Work to complete: Every record below is to be repeated exactly, with the pictures left out.

Pictures paired with source code:
▶

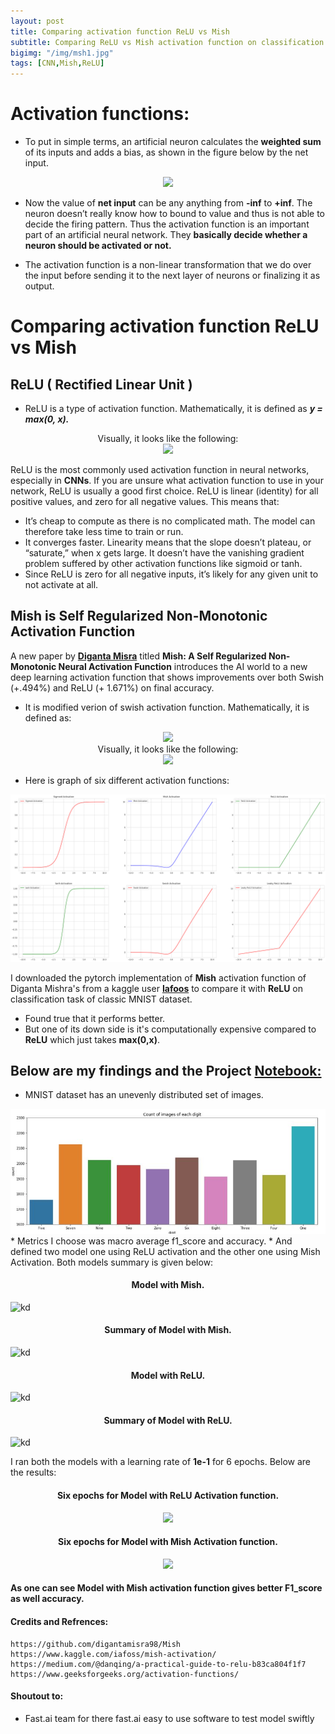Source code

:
 ```yaml
---
layout: post
title: Comparing activation function ReLU vs Mish
subtitle: Comparing ReLU vs Mish activation function on classification accuracy of MNIST dataset. 
bigimg: "/img/msh1.jpg"
tags: [CNN,Mish,ReLU]
---
```


# Activation functions:

* To put in simple terms, an artificial neuron calculates the **weighted sum**  of its inputs and adds a bias, as shown in the figure below by the net input.


<center><img src="https://www.geeksforgeeks.org/wp-content/uploads/33-1-1-660x306.png"></center>

* Now the value of **net input** can be any anything from **-inf** to **+inf**. The neuron doesn’t really know how to bound to value and thus is not able to decide the firing pattern. Thus the activation function is an important part of an artificial neural network. They **basically decide whether a neuron should be activated or not.**

* The activation function is a non-linear transformation that we do over the input before sending it to the next layer of neurons or finalizing it as output.



# Comparing activation function ReLU vs Mish

##  **ReLU** ( Rectified Linear Unit )

* ReLU is a type of activation function. Mathematically, it is defined as ***y = max(0, x).***

<center>Visually, it looks like the following:</center>


<center><img src="https://miro.medium.com/max/1026/1*DfMRHwxY1gyyDmrIAd-gjQ.png"></center>

ReLU is the most commonly used activation function in neural networks, especially in **CNNs**. If you are unsure what activation function to use in your network, ReLU is usually a good first choice.
ReLU is linear (identity) for all positive values, and zero for all negative values. This means that:
* It’s cheap to compute as there is no complicated math. The model can therefore take less time to train or run.
* It converges faster. Linearity means that the slope doesn’t plateau, or “saturate,” when x gets large. It doesn’t have the vanishing gradient problem suffered by other activation functions like sigmoid or tanh.
* Since ReLU is zero for all negative inputs, it’s likely for any given unit to not activate at all.


##  Mish is Self Regularized Non-Monotonic Activation Function

A new paper by [**Diganta Misra**](https://github.com/digantamisra98/Mish) titled **Mish: A Self Regularized Non-Monotonic Neural Activation Function** introduces the AI world to a new deep learning activation function that shows improvements over both Swish (+.494%) and ReLU (+ 1.671%) on final accuracy.
* It is modified verion of swish activation function. Mathematically, it is defined as:

<center><img src="https://i.ibb.co/TK0LPcD/mishmath.jpg"></center>


<center>Visually, it looks like the following:</center>


<center><img src="https://miro.medium.com/max/512/1*S9xYzBLjOd4JrrGC-U2Zhg.jpeg"></center>


* Here is graph of six different activation functions:


<center><img src="/img/activation fucntion.png"></center>


I downloaded the pytorch implementation of **Mish** activation function of Diganta Mishra's from a kaggle user [**Iafoos**](https://www.kaggle.com/iafoss/mish-activation/) to compare it with **ReLU** on classification task of classic MNIST dataset.


* Found true that it performs better.
* But one of its down side is it's computationally expensive compared to **ReLU** which just takes **max(0,x)**.


## Below are my findings and the Project [**Notebook:**](https://github.com/shadab4150/Deep-Learning-Classifiers/blob/master/comparing_activation_function_ReLU_vs_Mish.ipynb)

* MNIST dataset has an unevenly distributed set of images.
<img src="/img/count.jpg">
* Metrics I choose was macro average f1_score and accuracy.
* And defined two model one using ReLU activation and the other one using Mish Activation. Both models summary is given below:

<center><h4>Model with Mish.</h4></center>


![kd](https://i.ibb.co/L6NXBjC/modelmish.jpg)


<center><h4>Summary of Model with Mish.</h4></center>


![kd](https://i.ibb.co/L8Zj94f/modelMsh.jpg)


<center><h4>Model with ReLU.</h4></center>


![kd](https://i.ibb.co/6Y5XXJn/model-relu.jpg)


<center><h4>Summary of Model with ReLU.</h4></center>


![kd](https://i.ibb.co/xL4q3XQ/modelRel.jpg)


I ran both the models with a learning rate of **1e-1** for 6 epochs.
Below are the results:


<center><h4>Six epochs for Model with ReLU Activation function.</h4></center>


<center><img src="https://i.ibb.co/sVzb77s/mishlearn.jpg"></center>


<center><h4>Six epochs for Model with Mish Activation function.</h4></center>


<center><img src="https://i.ibb.co/McKPb4Q/learn-mish1313.jpg"></center>


#### As one can see Model with Mish activation function gives better F1_score as well accuracy.


#### Credits and Refrences:
```
https://github.com/digantamisra98/Mish
https://www.kaggle.com/iafoss/mish-activation/
https://medium.com/@danqing/a-practical-guide-to-relu-b83ca804f1f7
https://www.geeksforgeeks.org/activation-functions/
```
#### Shoutout to:
* Fast.ai team for there fast.ai easy to use software to test model swiftly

◀

Written answer:
Source code

:
 ```yaml
---
layout: post
title: Comparing activation function ReLU vs Mish
subtitle: Comparing ReLU vs Mish activation function on classification accuracy of MNIST dataset. 
bigimg: "/img/msh1.jpg"
tags: [CNN,Mish,ReLU]
---
```


# Activation functions:

* To put in simple terms, an artificial neuron calculates the **weighted sum**  of its inputs and adds a bias, as shown in the figure below by the net input.


<center><img src="https://www.geeksforgeeks.org/wp-content/uploads/33-1-1-660x306.png"></center>

* Now the value of **net input** can be any anything from **-inf** to **+inf**. The neuron doesn’t really know how to bound to value and thus is not able to decide the firing pattern. Thus the activation function is an important part of an artificial neural network. They **basically decide whether a neuron should be activated or not.**

* The activation function is a non-linear transformation that we do over the input before sending it to the next layer of neurons or finalizing it as output.



# Comparing activation function ReLU vs Mish

##  **ReLU** ( Rectified Linear Unit )

* ReLU is a type of activation function. Mathematically, it is defined as ***y = max(0, x).***

<center>Visually, it looks like the following:</center>


<center><img src="https://miro.medium.com/max/1026/1*DfMRHwxY1gyyDmrIAd-gjQ.png"></center>

ReLU is the most commonly used activation function in neural networks, especially in **CNNs**. If you are unsure what activation function to use in your network, ReLU is usually a good first choice.
ReLU is linear (identity) for all positive values, and zero for all negative values. This means that:
* It’s cheap to compute as there is no complicated math. The model can therefore take less time to train or run.
* It converges faster. Linearity means that the slope doesn’t plateau, or “saturate,” when x gets large. It doesn’t have the vanishing gradient problem suffered by other activation functions like sigmoid or tanh.
* Since ReLU is zero for all negative inputs, it’s likely for any given unit to not activate at all.


##  Mish is Self Regularized Non-Monotonic Activation Function

A new paper by [**Diganta Misra**](https://github.com/digantamisra98/Mish) titled **Mish: A Self Regularized Non-Monotonic Neural Activation Function** introduces the AI world to a new deep learning activation function that shows improvements over both Swish (+.494%) and ReLU (+ 1.671%) on final accuracy.
* It is modified verion of swish activation function. Mathematically, it is defined as:

<center><img src="https://i.ibb.co/TK0LPcD/mishmath.jpg"></center>


<center>Visually, it looks like the following:</center>


<center><img src="https://miro.medium.com/max/512/1*S9xYzBLjOd4JrrGC-U2Zhg.jpeg"></center>


* Here is graph of six different activation functions:


<center><img src="/img/activation fucntion.png"></center>


I downloaded the pytorch implementation of **Mish** activation function of Diganta Mishra's from a kaggle user [**Iafoos**](https://www.kaggle.com/iafoss/mish-activation/) to compare it with **ReLU** on classification task of classic MNIST dataset.


* Found true that it performs better.
* But one of its down side is it's computationally expensive compared to **ReLU** which just takes **max(0,x)**.


## Below are my findings and the Project [**Notebook:**](https://github.com/shadab4150/Deep-Learning-Classifiers/blob/master/comparing_activation_function_ReLU_vs_Mish.ipynb)

* MNIST dataset has an unevenly distributed set of images.
<img src="/img/count.jpg">
* Metrics I choose was macro average f1_score and accuracy.
* And defined two model one using ReLU activation and the other one using Mish Activation. Both models summary is given below:

<center><h4>Model with Mish.</h4></center>


![kd](https://i.ibb.co/L6NXBjC/modelmish.jpg)


<center><h4>Summary of Model with Mish.</h4></center>


![kd](https://i.ibb.co/L8Zj94f/modelMsh.jpg)


<center><h4>Model with ReLU.</h4></center>


![kd](https://i.ibb.co/6Y5XXJn/model-relu.jpg)


<center><h4>Summary of Model with ReLU.</h4></center>


![kd](https://i.ibb.co/xL4q3XQ/modelRel.jpg)


I ran both the models with a learning rate of **1e-1** for 6 epochs.
Below are the results:


<center><h4>Six epochs for Model with ReLU Activation function.</h4></center>


<center><img src="https://i.ibb.co/sVzb77s/mishlearn.jpg"></center>


<center><h4>Six epochs for Model with Mish Activation function.</h4></center>


<center><img src="https://i.ibb.co/McKPb4Q/learn-mish1313.jpg"></center>


#### As one can see Model with Mish activation function gives better F1_score as well accuracy.


#### Credits and Refrences:
```
https://github.com/digantamisra98/Mish
https://www.kaggle.com/iafoss/mish-activation/
https://medium.com/@danqing/a-practical-guide-to-relu-b83ca804f1f7
https://www.geeksforgeeks.org/activation-functions/
```
#### Shoutout to:
* Fast.ai team for there fast.ai easy to use software to test model swiftly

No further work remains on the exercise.